EXERCISE:
Read the data below line by line and copy each one with "metadata" in it.

━━━ DATA UNDER STUDY

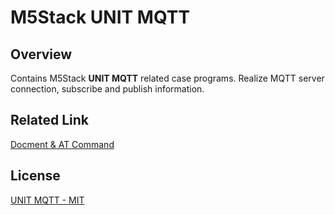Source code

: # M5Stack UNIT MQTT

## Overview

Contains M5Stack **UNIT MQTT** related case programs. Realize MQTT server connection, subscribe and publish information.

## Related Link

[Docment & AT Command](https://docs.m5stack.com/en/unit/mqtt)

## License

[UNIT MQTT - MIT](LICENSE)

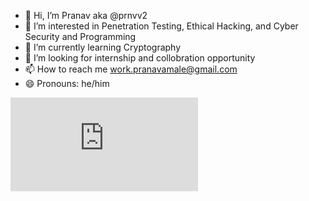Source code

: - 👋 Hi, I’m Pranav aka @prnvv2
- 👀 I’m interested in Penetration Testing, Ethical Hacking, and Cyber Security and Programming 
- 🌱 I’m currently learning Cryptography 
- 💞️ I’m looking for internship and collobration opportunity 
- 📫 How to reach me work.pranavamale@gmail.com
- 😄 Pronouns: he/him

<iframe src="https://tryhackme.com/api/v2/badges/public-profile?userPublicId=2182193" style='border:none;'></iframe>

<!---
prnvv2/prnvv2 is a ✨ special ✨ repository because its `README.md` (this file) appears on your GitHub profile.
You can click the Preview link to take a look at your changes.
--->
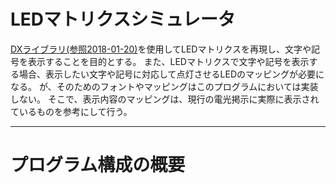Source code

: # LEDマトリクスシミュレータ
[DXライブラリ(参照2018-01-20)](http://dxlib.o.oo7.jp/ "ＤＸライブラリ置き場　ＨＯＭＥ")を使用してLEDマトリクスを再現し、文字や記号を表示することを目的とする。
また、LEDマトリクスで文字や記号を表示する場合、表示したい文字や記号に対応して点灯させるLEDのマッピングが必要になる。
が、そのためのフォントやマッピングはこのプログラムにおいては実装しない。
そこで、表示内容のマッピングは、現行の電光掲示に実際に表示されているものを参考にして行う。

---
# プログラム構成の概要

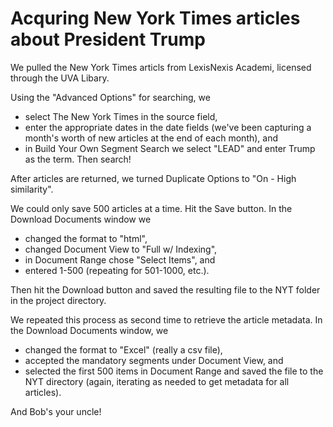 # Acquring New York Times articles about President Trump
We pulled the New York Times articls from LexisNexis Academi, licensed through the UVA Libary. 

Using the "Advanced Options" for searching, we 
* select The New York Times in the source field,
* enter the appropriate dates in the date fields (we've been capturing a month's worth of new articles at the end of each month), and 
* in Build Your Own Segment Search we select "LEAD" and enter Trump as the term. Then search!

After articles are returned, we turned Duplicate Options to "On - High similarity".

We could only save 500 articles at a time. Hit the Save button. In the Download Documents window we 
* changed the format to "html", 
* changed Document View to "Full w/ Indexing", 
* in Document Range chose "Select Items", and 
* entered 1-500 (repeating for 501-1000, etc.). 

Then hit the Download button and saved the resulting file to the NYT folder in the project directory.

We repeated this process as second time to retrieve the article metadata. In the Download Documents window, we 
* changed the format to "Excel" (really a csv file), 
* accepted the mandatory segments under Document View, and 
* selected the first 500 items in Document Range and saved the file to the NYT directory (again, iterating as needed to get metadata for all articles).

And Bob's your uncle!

━━━━━━

EXERCISE RESULT:
We repeated this process as second time to retrieve the article metadata. In the Download Documents window, we 
* selected the first 500 items in Document Range and saved the file to the NYT directory (again, iterating as needed to get metadata for all articles).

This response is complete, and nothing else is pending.